On a du mal à y croire, parce qu’on n’est pas toujours des mickeys chez Blackcrows, mais parfois je remercie secrètement François de m’avoir conseillé une corde de soixante plus qu’une quarante  … Mais bon , si tu «  pas tombe ! »  c’est cool .

Une foie le dernier rappel passé et la tension retombée on recommence à se marrer et déconner, parce que entre une chose et l’autre on y a passé du temps dans la face . Camille dégaine son BlackBerry , Julien et François nous sortent la photo de la descente , et Ju de me demander après cette belle action  s’il peut dire qu’il est un skieur extrême maintenant ?

Texte :Bruno

Photos : Elina Sirparanta ( elinaphoto.com ) ; François Régis-Thevenet et Camille Jaccoux

 

Vidéo : The Scroll
Note sur la vidéo par Julien Regnier

Cette Vidéo n’est pas faite pour être regardée en entier, libre à vous de le faire mais n’ayez pas peur de prendre le curseur et de vous arrêter où bon vous semble. Skier le Mallory n’était même pas une option l’année dernière quand je suis monté pour la première fois en haut de l’Aiguille, mais l’été dernier je me suis mis à l’escalade et cet hiver de plus en plus au ski de pente raide, alors pour ma 2ème montée à l’Aiguille j’ai pensé que c’était une bonne idée de partir « à gauche » dans le Mallory, un des itinéraires classiques du ski de pente raide à Chamonix.

Bruno Compagnet est une légende du ski freeride en France, Camille Jaccoux est un ami d’enfance et je n’avais pas skié avec lui depuis longtemps.
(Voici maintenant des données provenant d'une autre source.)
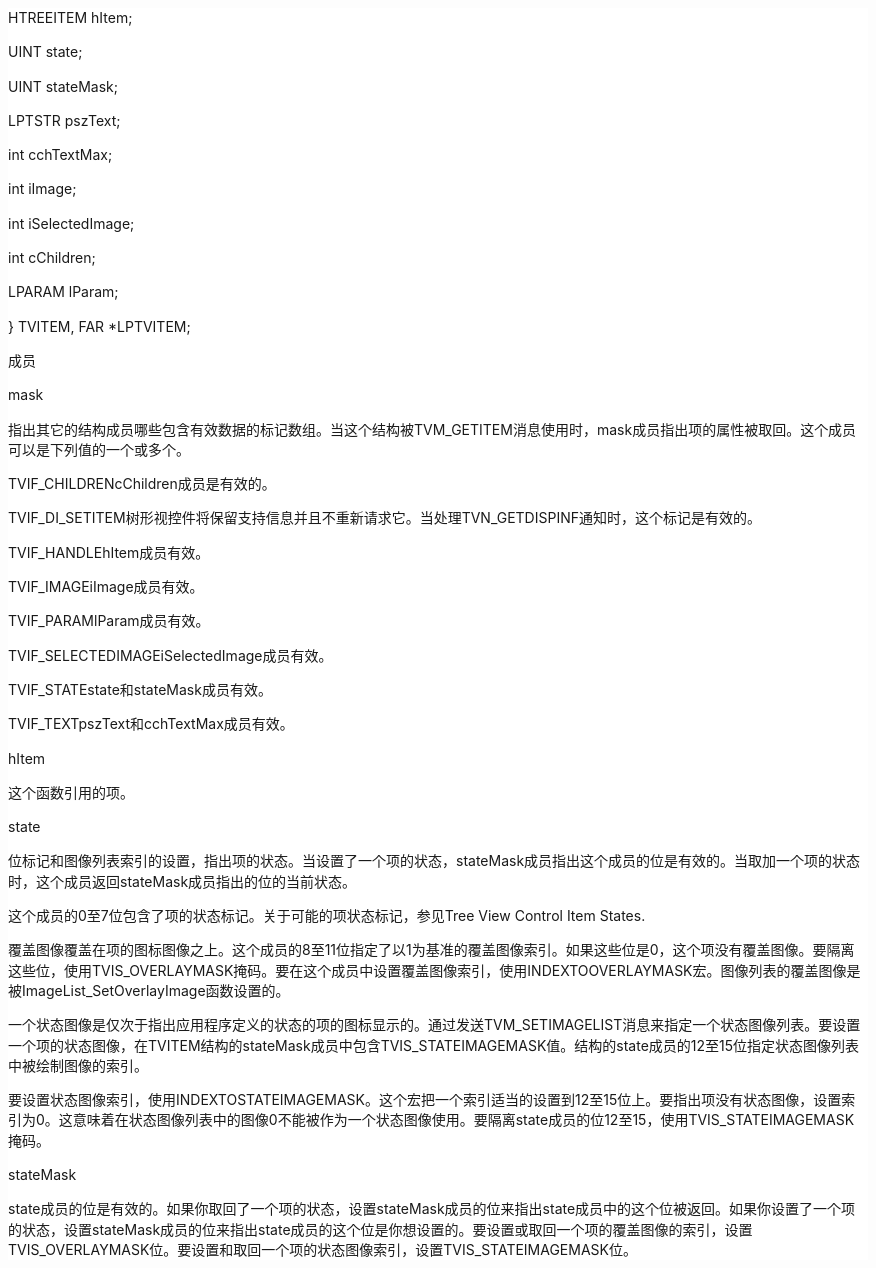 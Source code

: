 HTREEITEM hItem;

UINT state;

UINT stateMask;

LPTSTR pszText;

int cchTextMax;

int iImage;

int iSelectedImage;

int cChildren;

LPARAM lParam;

} TVITEM, FAR *LPTVITEM;

成员

mask

指出其它的结构成员哪些包含有效数据的标记数组。当这个结构被TVM_GETITEM消息使用时，mask成员指出项的属性被取回。这个成员可以是下列值的一个或多个。

TVIF_CHILDRENcChildren成员是有效的。

TVIF_DI_SETITEM树形视控件将保留支持信息并且不重新请求它。当处理TVN_GETDISPINF通知时，这个标记是有效的。

TVIF_HANDLEhItem成员有效。

TVIF_IMAGEiImage成员有效。

TVIF_PARAMlParam成员有效。

TVIF_SELECTEDIMAGEiSelectedImage成员有效。

TVIF_STATEstate和stateMask成员有效。

TVIF_TEXTpszText和cchTextMax成员有效。

hItem

这个函数引用的项。

state

位标记和图像列表索引的设置，指出项的状态。当设置了一个项的状态，stateMask成员指出这个成员的位是有效的。当取加一个项的状态时，这个成员返回stateMask成员指出的位的当前状态。

这个成员的0至7位包含了项的状态标记。关于可能的项状态标记，参见Tree View Control Item States.

覆盖图像覆盖在项的图标图像之上。这个成员的8至11位指定了以1为基准的覆盖图像索引。如果这些位是0，这个项没有覆盖图像。要隔离这些位，使用TVIS_OVERLAYMASK掩码。要在这个成员中设置覆盖图像索引，使用INDEXTOOVERLAYMASK宏。图像列表的覆盖图像是被ImageList_SetOverlayImage函数设置的。

一个状态图像是仅次于指出应用程序定义的状态的项的图标显示的。通过发送TVM_SETIMAGELIST消息来指定一个状态图像列表。要设置一个项的状态图像，在TVITEM结构的stateMask成员中包含TVIS_STATEIMAGEMASK值。结构的state成员的12至15位指定状态图像列表中被绘制图像的索引。

要设置状态图像索引，使用INDEXTOSTATEIMAGEMASK。这个宏把一个索引适当的设置到12至15位上。要指出项没有状态图像，设置索引为0。这意味着在状态图像列表中的图像0不能被作为一个状态图像使用。要隔离state成员的位12至15，使用TVIS_STATEIMAGEMASK掩码。

stateMask

state成员的位是有效的。如果你取回了一个项的状态，设置stateMask成员的位来指出state成员中的这个位被返回。如果你设置了一个项的状态，设置stateMask成员的位来指出state成员的这个位是你想设置的。要设置或取回一个项的覆盖图像的索引，设置TVIS_OVERLAYMASK位。要设置和取回一个项的状态图像索引，设置TVIS_STATEIMAGEMASK位。
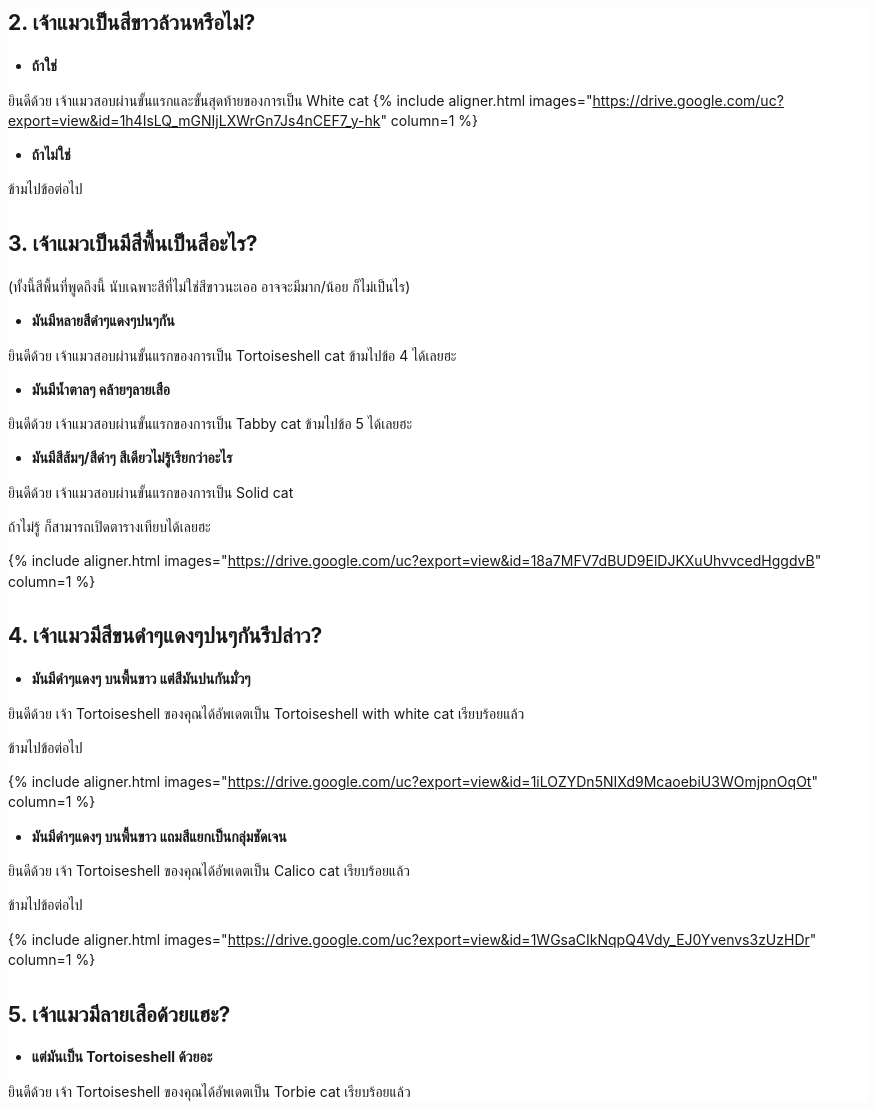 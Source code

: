 
## 2. เจ้าแมวเป็นสีขาวล้วนหรือไม่?
* **ถ้าใช่**

ยินดีด้วย เจ้าแมวสอบผ่านขั้นแรกและขั้นสุดท้ายของการเป็น White cat
{% include aligner.html images="https://drive.google.com/uc?export=view&id=1h4IsLQ_mGNIjLXWrGn7Js4nCEF7_y-hk" column=1 %}

* **ถ้าไม่ใช่**

ข้ามไปข้อต่อไป

## 3. เจ้าแมวเป็นมีสีพื้นเป็นสีอะไร?
(ทั้งนี้สีพื้นที่พูดถึงนี้ นับเฉพาะสีที่ไม่ใช่สีขาวนะเออ อาจจะมีมาก/น้อย ก็ไม่เป็นไร)

* **มันมีหลายสีดำๆแดงๆปนๆกัน**

ยินดีด้วย เจ้าแมวสอบผ่านขั้นแรกของการเป็น Tortoiseshell cat
ข้ามไปข้อ 4 ได้เลยฮะ

* **มันมีน้ำตาลๆ คล้ายๆลายเสือ**

ยินดีด้วย เจ้าแมวสอบผ่านขั้นแรกของการเป็น Tabby cat
ข้ามไปข้อ 5 ได้เลยฮะ

* **มันมีสีส้มๆ/สีดำๆ สีเดียวไม่รู้เรียกว่าอะไร**

ยินดีด้วย เจ้าแมวสอบผ่านขั้นแรกของการเป็น Solid cat

ถ้าไม่รู้ ก็สามารถเปิดตารางเทียบได้เลยฮะ

{% include aligner.html images="https://drive.google.com/uc?export=view&id=18a7MFV7dBUD9ElDJKXuUhvvcedHggdvB" column=1 %}

## 4. เจ้าแมวมีสีขนดำๆแดงๆปนๆกันรึปล่าว?
* **มันมีดำๆแดงๆ บนพื้นขาว แต่สีมันปนกันมั่วๆ**

ยินดีด้วย เจ้า Tortoiseshell ของคุณได้อัพเดตเป็น Tortoiseshell with white cat เรียบร้อยแล้ว

ข้ามไปข้อต่อไป

{% include aligner.html images="https://drive.google.com/uc?export=view&id=1iLOZYDn5NIXd9McaoebiU3WOmjpnOqOt" column=1 %}

* **มันมีดำๆแดงๆ บนพื้นขาว แถมสีแยกเป็นกลุ่มชัดเจน**

ยินดีด้วย เจ้า Tortoiseshell ของคุณได้อัพเดตเป็น Calico cat เรียบร้อยแล้ว

ข้ามไปข้อต่อไป

{% include aligner.html images="https://drive.google.com/uc?export=view&id=1WGsaCIkNqpQ4Vdy_EJ0Yvenvs3zUzHDr" column=1 %}

## 5. เจ้าแมวมีลายเสือด้วยแฮะ?
* **แต่มันเป็น Tortoiseshell ด้วยอะ**

ยินดีด้วย เจ้า Tortoiseshell ของคุณได้อัพเดตเป็น Torbie cat เรียบร้อยแล้ว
Et avec Fanfan, un jeune guide de la vallée, c’était vraiment un team parfait. C’est une aventure, un voyage, tu vas voir, c’est incroyable, m’a dit Bruno. En effet, c’est une longue descente et il faut rester bien concentré car une petite erreur et les conséquences peuvent être intéressantes. Je me suis toujours demandé comment partager ce genre d’expérience, ce n’est pas une tache facile c’est pour ça que j’ai voulu tout vous donner ou presque, et à vous de choisir, mais la longueur reflète bien l’état d’esprit d’une telle aventure.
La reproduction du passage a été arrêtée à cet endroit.